▸ **YOUR GOAL**
The lines below may contain the word "could". Please count those that do and give the number alone.

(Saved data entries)
● ● ● ● ● ● ●

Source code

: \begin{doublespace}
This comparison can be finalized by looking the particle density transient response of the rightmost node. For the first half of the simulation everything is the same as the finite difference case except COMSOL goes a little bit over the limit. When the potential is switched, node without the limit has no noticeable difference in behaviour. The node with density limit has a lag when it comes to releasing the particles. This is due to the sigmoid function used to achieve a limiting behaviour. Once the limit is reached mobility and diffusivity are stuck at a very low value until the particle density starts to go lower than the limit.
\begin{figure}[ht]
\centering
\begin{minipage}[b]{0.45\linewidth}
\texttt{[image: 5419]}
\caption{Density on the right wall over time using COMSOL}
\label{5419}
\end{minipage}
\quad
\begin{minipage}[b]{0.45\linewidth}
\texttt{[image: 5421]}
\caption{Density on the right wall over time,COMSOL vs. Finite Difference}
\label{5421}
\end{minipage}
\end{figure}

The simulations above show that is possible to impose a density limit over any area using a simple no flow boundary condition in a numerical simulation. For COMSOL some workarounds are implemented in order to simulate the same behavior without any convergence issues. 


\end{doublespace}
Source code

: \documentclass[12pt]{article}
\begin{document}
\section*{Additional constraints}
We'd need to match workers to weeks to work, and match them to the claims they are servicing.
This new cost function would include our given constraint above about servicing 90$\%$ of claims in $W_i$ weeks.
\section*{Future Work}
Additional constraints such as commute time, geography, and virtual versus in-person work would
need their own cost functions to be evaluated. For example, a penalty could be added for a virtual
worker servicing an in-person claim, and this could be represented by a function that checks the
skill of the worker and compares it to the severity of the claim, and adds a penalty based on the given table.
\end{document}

● ● ● ● ● ● ●

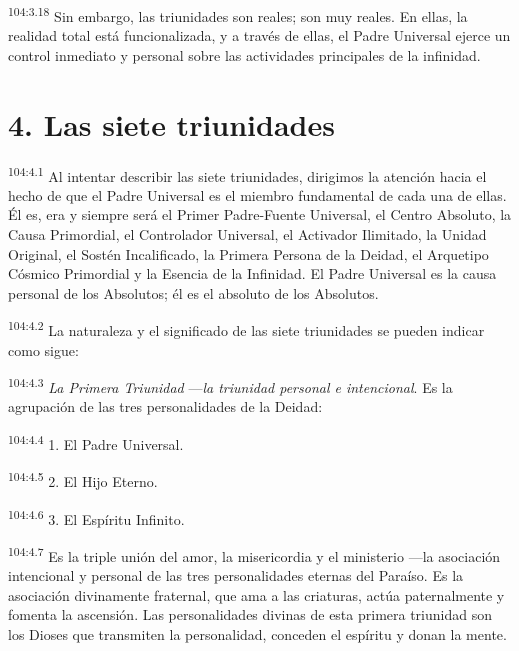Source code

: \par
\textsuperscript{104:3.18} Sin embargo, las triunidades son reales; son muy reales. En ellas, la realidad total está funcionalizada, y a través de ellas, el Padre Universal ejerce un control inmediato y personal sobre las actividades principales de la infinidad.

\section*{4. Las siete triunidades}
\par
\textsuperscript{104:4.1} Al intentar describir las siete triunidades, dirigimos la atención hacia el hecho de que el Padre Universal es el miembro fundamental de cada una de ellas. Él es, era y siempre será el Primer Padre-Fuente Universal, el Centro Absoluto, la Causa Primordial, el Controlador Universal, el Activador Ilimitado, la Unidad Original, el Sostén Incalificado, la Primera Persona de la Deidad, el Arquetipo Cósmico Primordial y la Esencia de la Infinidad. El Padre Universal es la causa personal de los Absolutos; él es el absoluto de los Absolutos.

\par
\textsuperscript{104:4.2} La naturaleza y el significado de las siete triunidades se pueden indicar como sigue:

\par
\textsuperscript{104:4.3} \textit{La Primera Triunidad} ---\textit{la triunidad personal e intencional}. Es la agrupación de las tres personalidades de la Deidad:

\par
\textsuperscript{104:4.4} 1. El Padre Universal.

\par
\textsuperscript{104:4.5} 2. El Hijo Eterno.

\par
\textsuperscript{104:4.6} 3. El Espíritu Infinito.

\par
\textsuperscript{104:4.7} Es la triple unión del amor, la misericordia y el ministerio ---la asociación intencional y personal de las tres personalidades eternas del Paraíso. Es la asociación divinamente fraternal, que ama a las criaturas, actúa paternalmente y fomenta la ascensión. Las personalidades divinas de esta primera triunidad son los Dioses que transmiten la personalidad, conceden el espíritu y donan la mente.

● ● ● ● ● ● ●

▸ **SOLUTION TO THIS PROBLEM**
2